Jelly Belly now offering online pin-debit transactions

Posted by: Curtis Stevens on January 26th, 2010

1_nodeIt appears that JellyBelly.com is now offering its customers the ability to pay with a debit card in two ways.  The first option has always been available and that is to process it  like a credit card.  The second choice has never seen the Internet era and that would be as a pin-debit transaction like you perform in a retail store.  Pin-debit transactions have always been kept in a retail environment and never introduced to the Internet world because of security concerns.  Honestly, I never thought this day would surface in the credit card processing industry. Merchants do save money by processing a debit card using one of the debit networks instead of Visa/MC, but the customers pin number is the only security the card has. For me, I don’t see how one would want to enter their pin number over the Internet to process a transaction. The transmission can be secure over the Internet, but it is the consumer’s computer where the vulnerability lies. The consumer’s computer could be compromised and anything they input with their keyboard or move with a mouse could be recorded by a hacker.  One could probably say this is no different than banking online, but I’m not sure how consumers will take to the idea, if they will feel comfortable enough to enter their pin-number online.  I suppose it is only a matter of time.
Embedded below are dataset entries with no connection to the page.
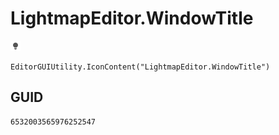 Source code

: # LightmapEditor.WindowTitle
![](/img/LightmapEditor.WindowTitle.png)

``` CSharp
EditorGUIUtility.IconContent("LightmapEditor.WindowTitle")
```
## GUID
```
6532003565976252547
```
The credit card networks are waiving fees for Haiti donations

Posted by: Curtis Stevens on January 19th, 2010

According to NY Times, many of the card networks are waiving the credit card processing fees associated with processing a card when making a donation for Haiti relief.  This would allow consumers to donate their funds knowing that almost 100% of their donation should be going to the intended party.  According to a report, banks make as much as $250 million a year on charitable donations, especially rising after a disaster.  The card networks have only waived their fees once before, after the tsunami in 04.  Visa stated that it would not apply Interchange fees through the month of February to a select group of charities.  The names are still being piled.  MasterCard said it would waive donations made to Red Cross, Unicef and a few others.  Amex would be waiving fees until the end of Feb.  Discover said it would also be waiving the fees, but did not disclose the details.  This is great for consumers as well as non charitable organizations.

Cash or credit, many gas stations may be asking

Posted by: Curtis Stevens on January 15th, 2010

pump-300x240The NJ ledger reported the other day that a few local gas stations are starting to offer two tierd pricing for gas at the pumps.  Almost like how the credit card processing industry does its pricing.  One price for cash paying customers and another for credit card payments.  The gasoline industry has seen a steady incline in credit card payments usage.  Especially back when gas was topping $4 a gallon and this places a tight squeeze on the station’s profit margin.   The report stated that the pricing system is completely legal, but not an option for most gas station owners because they are not able to purchase the necessary equipment required to track everything.  The systems can cost up to $15K.  On a side note, it may be legal in terms of the law, but they may be in violation of V/MC rules.  Their rules state that a merchant can not surcharge a customer who is paying by credit cards.  The way the market has been getting around that for years is to have a cash discount from the regular advertised price.  But doing this is a very fine, tricky line that I recommend taking extreme caution with.